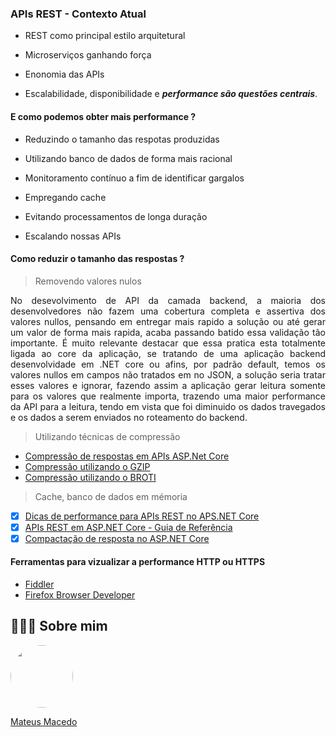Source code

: ### APIs REST - Contexto Atual

- REST como principal estilo arquitetural

- Microserviços ganhando força

- Enonomia das APIs

- Escalabilidade, disponibilidade e ***performance são questões centrais***.

#### E como podemos obter mais performance ?

- Reduzindo o tamanho das respotas produzidas

- Utilizando banco de dados de forma mais racional

- Monitoramento contínuo a fim de identificar gargalos

- Empregando cache

- Evitando processamentos de longa duração

- Escalando nossas APIs

#### Como reduzir o tamanho das respostas ?

> Removendo valores nulos

<p align="justify">
  No desevolvimento de API da camada backend, a maioria dos desenvolvedores não fazem uma cobertura completa e assertiva dos valores nullos, pensando em entregar mais rapido a solução ou até gerar um valor de forma mais rapida, acaba passando batido essa validação tão importante. É muito relevante destacar que essa pratica esta totalmente ligada ao core da aplicação, se tratando de uma aplicação backend desenvolvidade em .NET core ou afins, por padrão default, temos os valores nullos em campos não tratados em no JSON, a solução seria tratar esses valores e ignorar, fazendo assim a aplicação gerar leitura somente para os valores que realmente importa, trazendo uma maior performance da API para a leitura, tendo em vista que foi diminuido os dados travegados e os dados a serem enviados no roteamento do backend.
<p>

> Utilizando técnicas de compressão
  
- [Compressão de respostas em APIs ASP.Net Core](https://imasters.com.br/dotnet/compressao-de-respostas-em-apis-asp-net-core)
- [Compressão utilizando o GZIP]()
- [Compressão utilizando o BROTI]()

> Cache, banco de dados em mémoria

- [x] [Dicas de performance para APIs REST no APS.NET Core](https://renatogroffe.medium.com/dicas-de-performance-para-apis-rest-no-asp-net-core-f2f3c66042c8)
- [x] [APIs REST em ASP.NET Core - Guia de Referência](https://renatogroffe.medium.com/apis-rest-em-asp-net-core-guia-de-refer%C3%AAncia-3e542d02bfb6)
- [x] [Compactação de resposta no ASP.NET Core](https://docs.microsoft.com/pt-br/aspnet/core/performance/response-compression?view=aspnetcore-5.0) 

#### Ferramentas para vizualizar a performance HTTP ou HTTPS
- [Fiddler](https://www.telerik.com/fiddler)
- [Firefox Browser Developer](https://www.mozilla.org/firefox/developer/)

## 👨🏻‍🚀 Sobre mim
<a href="https://www.linkedin.com/in/mateus-macedo-937a32163/">
 <img style="border-radius:50%" width="100px; "src="https://avatars.githubusercontent.com/u/63172367?s=460&u=11fd26ea8a7f5663d7707d7ef254e4f8bfca1b05&v=4"/>
 <p>Mateus Macedo</p>
</a>
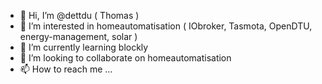 - 👋 Hi, I’m @dettdu ( Thomas )
- 👀 I’m interested in homeautomatisation ( IObroker, Tasmota, OpenDTU, energy-management, solar )
- 🌱 I’m currently learning blockly
- 💞️ I’m looking to collaborate on homeautomatisation
- 📫 How to reach me ...

<!---
dettdu/dettdu is a ✨ special ✨ repository because its `README.md` (this file) appears on your GitHub profile.
You can click the Preview link to take a look at your changes.
--->
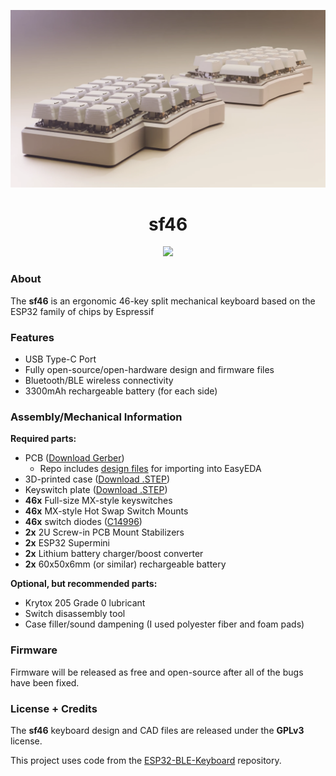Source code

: ![](./images/render.webp)

<h1 align="center">sf46</h1>

<p align="center">
    <a href="https://certification.oshwa.org/us002610.html">
        <img src="https://img.shields.io/badge/OSHWA%20Certification-Pending-FF4444?style=flat&labelColor=333333">
    </a>
</p>

### About

The **sf46** is an ergonomic 46-key split mechanical keyboard based on the ESP32 family of chips by Espressif

### Features

- USB Type-C Port
- Fully open-source/open-hardware design and firmware files
- Bluetooth/BLE wireless connectivity
- 3300mAh rechargeable battery (for each side)

### Assembly/Mechanical Information

**Required parts:**

- PCB ([Download Gerber](/pcb/Gerber_sf46.zip))
  - Repo includes [design files](/pcb/EasyEDA_sf46.json) for importing into EasyEDA
- 3D-printed case ([Download .STEP](/cad/case_v5.step))
- Keyswitch plate ([Download .STEP](/cad/plate_v3.step))
- **46x** Full-size MX-style keyswitches
- **46x** MX-style Hot Swap Switch Mounts
- **46x** switch diodes ([C14996](https://www.lcsc.com/product-detail/Schottky-Diodes_MDD-Microdiode-Semiconductor-SS210_C14996.html))
- **2x** 2U Screw-in PCB Mount Stabilizers
- **2x** ESP32 Supermini
- **2x** Lithium battery charger/boost converter
- **2x** 60x50x6mm (or similar) rechargeable battery

**Optional, but recommended parts:**

- Krytox 205 Grade 0 lubricant
- Switch disassembly tool
- Case filler/sound dampening (I used polyester fiber and foam pads)

### Firmware

Firmware will be released as free and open-source after all of the bugs have been fixed.

### License + Credits

The **sf46** keyboard design and CAD files are released under the **GPLv3** license.

This project uses code from the [ESP32-BLE-Keyboard](https://github.com/T-vK/ESP32-BLE-Keyboard) repository.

▸ **What to produce**
Considering only the material above, set down every line from the one with "- **46x** MX-style Hot Swap Switch Mounts" to the one with "- **2x** ESP32 Supermini", inclusive, exactly as written.

▸ **Expected answer**
- **46x** MX-style Hot Swap Switch Mounts
- **46x** switch diodes ([C14996](https://www.lcsc.com/product-detail/Schottky-Diodes_MDD-Microdiode-Semiconductor-SS210_C14996.html))
- **2x** 2U Screw-in PCB Mount Stabilizers
- **2x** ESP32 Supermini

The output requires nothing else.